CodeFormer++: Modular Blind Face Restoration

Updated 4 November 2025

CodeFormer++ is a modular framework that decomposes blind face restoration into identity preservation, high-quality generation, deformable alignment, and texture-identity fusion.
It integrates a deformable face registration module and a texture attention network to dynamically balance realistic texture details with identity consistency.
Metric learning with a hard anchor-positive approach ensures that the final output achieves state-of-the-art performance in both perceptual quality and identity fidelity.

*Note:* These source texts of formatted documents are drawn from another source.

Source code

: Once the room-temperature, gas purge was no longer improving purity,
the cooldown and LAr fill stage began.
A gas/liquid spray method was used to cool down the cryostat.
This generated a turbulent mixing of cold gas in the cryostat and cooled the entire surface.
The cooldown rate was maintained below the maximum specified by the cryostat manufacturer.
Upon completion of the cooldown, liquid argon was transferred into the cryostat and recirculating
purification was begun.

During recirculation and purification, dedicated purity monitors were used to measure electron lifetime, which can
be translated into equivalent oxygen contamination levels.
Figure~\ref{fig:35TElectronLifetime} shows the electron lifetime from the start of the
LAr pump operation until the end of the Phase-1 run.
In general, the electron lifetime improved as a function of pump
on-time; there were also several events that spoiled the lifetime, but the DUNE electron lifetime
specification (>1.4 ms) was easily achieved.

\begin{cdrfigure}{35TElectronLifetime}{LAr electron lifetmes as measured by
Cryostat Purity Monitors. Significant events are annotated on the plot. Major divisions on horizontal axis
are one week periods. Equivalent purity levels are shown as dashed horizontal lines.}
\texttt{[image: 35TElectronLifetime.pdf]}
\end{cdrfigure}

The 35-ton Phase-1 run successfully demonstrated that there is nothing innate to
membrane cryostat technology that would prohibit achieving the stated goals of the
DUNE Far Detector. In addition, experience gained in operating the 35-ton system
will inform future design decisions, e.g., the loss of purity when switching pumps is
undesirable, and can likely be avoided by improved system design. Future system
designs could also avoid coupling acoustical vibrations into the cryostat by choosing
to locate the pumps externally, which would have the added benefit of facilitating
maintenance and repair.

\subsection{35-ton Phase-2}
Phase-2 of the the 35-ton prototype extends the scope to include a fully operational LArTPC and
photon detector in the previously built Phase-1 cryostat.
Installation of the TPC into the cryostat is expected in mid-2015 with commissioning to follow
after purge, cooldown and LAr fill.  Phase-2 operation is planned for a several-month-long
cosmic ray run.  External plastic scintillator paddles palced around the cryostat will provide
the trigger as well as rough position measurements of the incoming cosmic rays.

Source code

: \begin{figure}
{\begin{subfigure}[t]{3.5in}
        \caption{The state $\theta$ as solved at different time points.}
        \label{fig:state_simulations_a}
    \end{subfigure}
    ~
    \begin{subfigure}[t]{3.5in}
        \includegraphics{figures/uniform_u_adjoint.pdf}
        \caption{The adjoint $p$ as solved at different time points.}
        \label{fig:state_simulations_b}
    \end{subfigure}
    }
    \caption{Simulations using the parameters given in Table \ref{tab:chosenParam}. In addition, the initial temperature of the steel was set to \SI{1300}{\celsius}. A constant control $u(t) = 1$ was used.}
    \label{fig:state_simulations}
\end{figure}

CodeFormer++ is a modular framework for blind face restoration (BFR) that systematically addresses the challenge of reconstructing high-fidelity, identity-preserving faces from inputs subject to complex, unknown degradations. The framework advances beyond prior generative prior-based solutions by decomposing BFR into structurally distinct stages: identity-preserving restoration, high-quality generation, semantic alignment via deformable registration, and dynamic fusion through metric learning. This architectural separation enables CodeFormer++ to circumvent the conventional trade-off between visual fidelity and identity consistency.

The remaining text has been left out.